In addition to these cases, which are punitive in nature, celibacy is also established for persons who have reached the age of eighty, and for those who are widowed or divorced after a third marriage (Vol. X, Part I, Holy Civil Law, Art. 4 and 21). And finally, always and in all Christian legislation, celibacy is an essential condition for marriage. Our legislation (St. Zak., vol. in celibacy.
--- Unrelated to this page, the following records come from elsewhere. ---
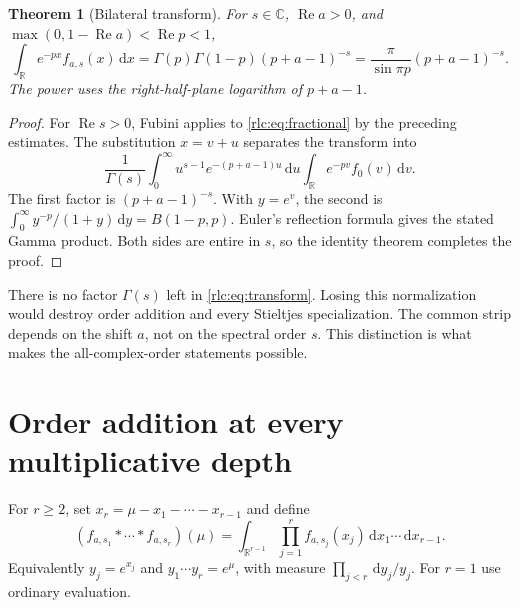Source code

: \documentclass[11pt,a4paper]{article}
\numberwithin{equation}{section}
\newtheorem{theorem}{Theorem}[section]
\theoremstyle{definition}\newtheorem{definition}[theorem]{Definition}
\theoremstyle{remark}\newtheorem{remark}[theorem]{Remark}
\DeclareMathOperator{\Rea}{Re}
\newcommand{\dd}{\,\mathrm d}
\newcommand{\C}{\mathbb C}\newcommand{\R}{\mathbb R}\newcommand{\N}{\mathbb N}
\begin{document}
\begin{theorem}[Bilateral transform]\label{rlc:thm:transform}
For $s\in\C$, $\Rea a>0$, and
$\max(0,1-\Rea a)<\Rea p<1$,
\begin{equation}\label{rlc:eq:transform}
 \int_\R e^{-px}f_{a,s}(x)\dd x
 =\Gamma(p)\Gamma(1-p)(p+a-1)^{-s}
 =\frac{\pi}{\sin\pi p}(p+a-1)^{-s}.
\end{equation}
The power uses the right-half-plane logarithm of $p+a-1$.
\end{theorem}
\begin{proof}
For $\Rea s>0$, Fubini applies to \eqref{rlc:eq:fractional} by the
preceding estimates. The substitution $x=v+u$ separates the transform
into
\[
 \frac1{\Gamma(s)}\int_0^\infty
 u^{s-1}e^{-(p+a-1)u}\dd u
 \int_\R e^{-pv}f_0(v)\dd v.
\]
The first factor is $(p+a-1)^{-s}$. With $y=e^v$, the second is
$\int_0^\infty y^{-p}/(1+y)\dd y=B(1-p,p)$.
Euler's reflection formula gives the stated Gamma product. Both sides
are entire in $s$, so the identity theorem completes the proof.
\end{proof}

There is no factor $\Gamma(s)$ left in \eqref{rlc:eq:transform}.
Losing this normalization would destroy order addition and every
Stieltjes specialization. The common strip depends on the shift $a$,
not on the spectral order $s$. This distinction is what makes the
all-complex-order statements possible.



\section{Order addition at every multiplicative depth}
\label{rlc:sec:convolution}

For $r\ge2$, set $x_r=\mu-x_1-\cdots-x_{r-1}$ and define
\begin{equation}\label{rlc:eq:convolution}
 (f_{a,s_1}*\cdots*f_{a,s_r})(\mu)
 =\int_{\R^{r-1}}\prod_{j=1}^r f_{a,s_j}(x_j)
       \dd x_1\cdots\dd x_{r-1}.
\end{equation}
Equivalently $y_j=e^{x_j}$ and $y_1\cdots y_r=e^\mu$, with measure
$\prod_{j<r}\dd y_j/y_j$. For $r=1$ use ordinary evaluation.
\end{document}
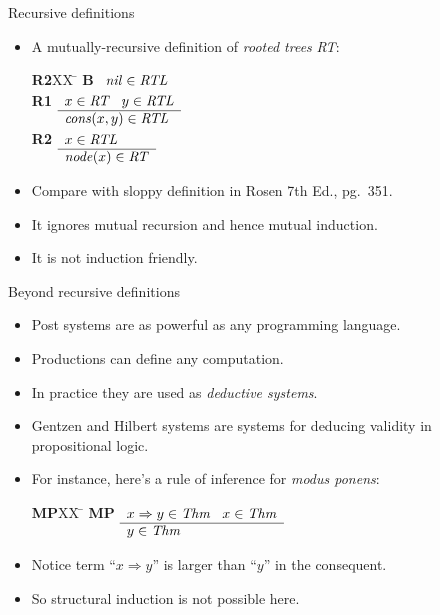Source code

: \documentclass[style=sailor,size=12pt]{powerdot}
\newcommand{\id}[1]{\mbox{\it #1\/}}
\begin{document}
\begin{wideslide}[bm=,toc=]{Recursive definitions}
\begin{itemize}
\item A mutually-recursive definition of {\em rooted trees\/} {\em RT\/}:
\vspace{-1em}
\begin{tabbing}
{\bf R2}XX \=  \kill
{\bf B} \>
        \(\begin{array}[t]{l}
        \id{nil}\in\id{RTL}
        \end{array}\) \\[2ex]
{\bf R1} \>
        \(\begin{array}[t]{l}
        x\in\id{RT}\;\;\;y\in\id{RTL} \\
        \hline
        \id{cons}(x,y)\in\id{RTL}
        \end{array}\) \\[2ex]
{\bf R2} \>
        \(\begin{array}[t]{l}
        x\in\id{RTL} \\
        \hline
        \id{node}(x)\in\id{RT}
        \end{array}\)
\end{tabbing}
\item Compare with sloppy definition in Rosen 7th Ed., pg.\ 351.
\item It ignores mutual recursion and hence mutual induction.
\item It is not induction friendly.
\end{itemize}
\end{wideslide}

\begin{wideslide}[bm=,toc=]{Beyond recursive definitions}
\begin{itemize}
\item Post systems are as powerful as any programming language.
\item Productions can define any computation.
\item In practice they are used as {\em deductive systems\/}.
\item Gentzen and Hilbert systems are systems for deducing validity in propositional logic.
\item For instance, here's a rule of inference for {\em modus ponens\/}:
\vspace{-1em}
\begin{tabbing}
{\bf MP}XX \=  \kill
{\bf MP} \>
        \(\begin{array}[t]{l}
        x\Rightarrow y \in\id{Thm}\;\;\;x\in\id{Thm} \\
        \hline
        y\in\id{Thm}
        \end{array}\)
\end{tabbing}
\item Notice term ``$x\Rightarrow y$'' is larger than ``$y$'' in the consequent.
\item So structural induction is not possible here.
\end{itemize}
\end{wideslide}
\end{document}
Literature: E. Me (Mau), "Elements du droit romain"; Accarias, "Précis du droit romain"; Heineccius, "Ad legem Juliam et Papiam"; Riviere, "Des successions en droit romain"; Abbé Chavard, "Le célibat des prètres et ses conséquances" (Geneva, 1874); Smith and Cheetman, "Celibacy" (in Dictionary of Christian antiquities, London, 1875); Schmidt, "Histoire de l"Eglise d"Occident pendant le moyen âgê" (Paris, 1885); Augustin Theiner, "Die Einführung der erzwungenen Ehelosigkeit bei den christlichen Geistlichen und ihre Folgen" (2 vols., Altenburg, 1828; 2nd ed. 1845); Lanrin, "Der Celibat der Gelistlichen nach kanonischen Recht" (Vienna, 1880); Henry Lea, "An historical sketch of sacerdotal celibacy in the Christian church" (Boston, 1884); von Schulte, "Der Coelibatzwang und dessen Aufhebung" (Bonn, 1876); Holtzendorf, "Der Priestercoelibat" (Berlin, 1875).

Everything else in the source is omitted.